Recently, a friend told me her tale of Florida voting
gone wrong - again. And though I felt the heavy weight
of discouragement, I discovered something I had never
expected to find in the darkness of these times. I
found the last of Pandora's spirits - hope.
Let me explain.
On a warm Friday in October, three of us stand outside
a school waiting for our children. We talk with great
animation about voting in the upcoming presidential
election. We are all expatriate Americans living in a
quiet corner of Canada: one, a chatty, Hispanic New
Yorker; another, a gentle, middle-aged Floridian; and
me - the lowest of the low in republican America - an
old Massachusetts liberal. The Floridian is sharing
her tale of the troubles she is having with her vote.
"My absentee ballot arrived in Canada safely enough,"
she says, "but unlike your ballots [from New York and Massachusetts], my ballot didn't have a seal-able envelope in which to return it." Understandably, she is concerned and a little suspicious.
"What did you do?" the New Yorker asks.
"Well," the Floridian says, "this morning I wrote an
e-mail to a democratic organization for Americans
living abroad. And I asked if this ballot without a
seal is normal. In fifteen minutes, the group
responded. They were concerned. And they told me to
call my local electoral office in Florida and ask for
an explanation."
So she did.
"I called and I spoke to a young girl there," she
tells us, "and when I explained my situation, the girl
told me, 'Not to worry, we'll take care of it when it arrives.'"

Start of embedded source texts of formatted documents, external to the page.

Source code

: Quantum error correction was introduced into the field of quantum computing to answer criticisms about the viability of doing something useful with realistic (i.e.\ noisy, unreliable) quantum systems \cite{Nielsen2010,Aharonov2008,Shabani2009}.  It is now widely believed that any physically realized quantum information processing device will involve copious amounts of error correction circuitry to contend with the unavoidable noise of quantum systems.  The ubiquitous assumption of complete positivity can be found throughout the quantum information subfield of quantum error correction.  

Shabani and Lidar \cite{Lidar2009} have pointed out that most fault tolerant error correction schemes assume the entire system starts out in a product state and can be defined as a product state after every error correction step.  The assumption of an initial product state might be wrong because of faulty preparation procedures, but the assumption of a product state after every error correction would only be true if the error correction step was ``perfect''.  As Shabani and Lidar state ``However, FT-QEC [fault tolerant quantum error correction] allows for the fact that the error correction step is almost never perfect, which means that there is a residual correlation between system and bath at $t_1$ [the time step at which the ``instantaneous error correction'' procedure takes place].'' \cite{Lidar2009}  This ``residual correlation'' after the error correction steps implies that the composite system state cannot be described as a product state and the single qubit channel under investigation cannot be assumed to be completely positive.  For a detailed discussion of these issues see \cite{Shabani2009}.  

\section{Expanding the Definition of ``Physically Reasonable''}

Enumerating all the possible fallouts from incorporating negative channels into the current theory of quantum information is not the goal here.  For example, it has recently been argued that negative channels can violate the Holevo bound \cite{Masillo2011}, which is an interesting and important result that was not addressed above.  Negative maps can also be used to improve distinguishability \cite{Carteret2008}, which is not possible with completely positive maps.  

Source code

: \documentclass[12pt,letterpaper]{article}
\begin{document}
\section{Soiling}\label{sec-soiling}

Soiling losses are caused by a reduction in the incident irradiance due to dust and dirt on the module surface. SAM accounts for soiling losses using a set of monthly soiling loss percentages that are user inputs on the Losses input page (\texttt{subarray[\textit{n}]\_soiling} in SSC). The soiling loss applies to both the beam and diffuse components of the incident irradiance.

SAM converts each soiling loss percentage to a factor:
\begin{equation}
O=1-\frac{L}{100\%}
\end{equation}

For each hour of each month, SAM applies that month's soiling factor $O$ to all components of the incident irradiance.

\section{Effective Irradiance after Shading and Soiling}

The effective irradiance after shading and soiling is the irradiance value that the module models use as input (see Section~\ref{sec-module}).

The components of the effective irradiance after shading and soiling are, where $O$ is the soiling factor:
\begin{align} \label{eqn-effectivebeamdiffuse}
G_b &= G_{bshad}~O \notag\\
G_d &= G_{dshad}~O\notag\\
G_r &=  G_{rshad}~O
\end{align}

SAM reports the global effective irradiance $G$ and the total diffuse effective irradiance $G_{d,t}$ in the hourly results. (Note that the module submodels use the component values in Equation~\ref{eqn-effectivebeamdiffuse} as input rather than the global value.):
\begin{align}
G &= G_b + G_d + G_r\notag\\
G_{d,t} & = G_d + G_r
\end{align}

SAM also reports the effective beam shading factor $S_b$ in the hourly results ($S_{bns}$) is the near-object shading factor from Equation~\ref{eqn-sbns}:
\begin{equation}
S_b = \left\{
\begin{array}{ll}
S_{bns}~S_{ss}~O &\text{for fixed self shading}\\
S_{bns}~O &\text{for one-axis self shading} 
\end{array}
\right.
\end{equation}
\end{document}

" 'Take care of it?' I said to her, 'Does that mean
when the envelope is opened, democratic and republican representatives will be there to ensure the vote is received and counted?' And you know what she said? 'Well, no, you'll just have to trust us.'"
Of course "Florida elections" and "trust" didn't sit
well together for the expatriate Floridian. So she
tells us that she again contacted the democratic
organization and explained the new situation. And they
told her to send the ballot registered mail and they
would have a representative there to receive and count
it. Further, the group suggested that she contact CNN,
which was doing a story on problems with votes from
abroad.
"You mean there are that many problems with the vote
already?" she asked.
"Oh yes," they insisted, "many."
So we three grumble and shake our fists at the
divisive politics of George W. Bush. We talk of other
reports from Florida: about the harassment of black
voters and Hispanic voters. And then we wonder aloud,
"Will it happen again? Will our votes be lost to a
court ruling or worse?"
By now the Floridian has convinced the New Yorker that
it will happen again, and they wonder if they will
ever go home again. And I found myself almost ready to
agree. After all, what dark spirit hasn't George W.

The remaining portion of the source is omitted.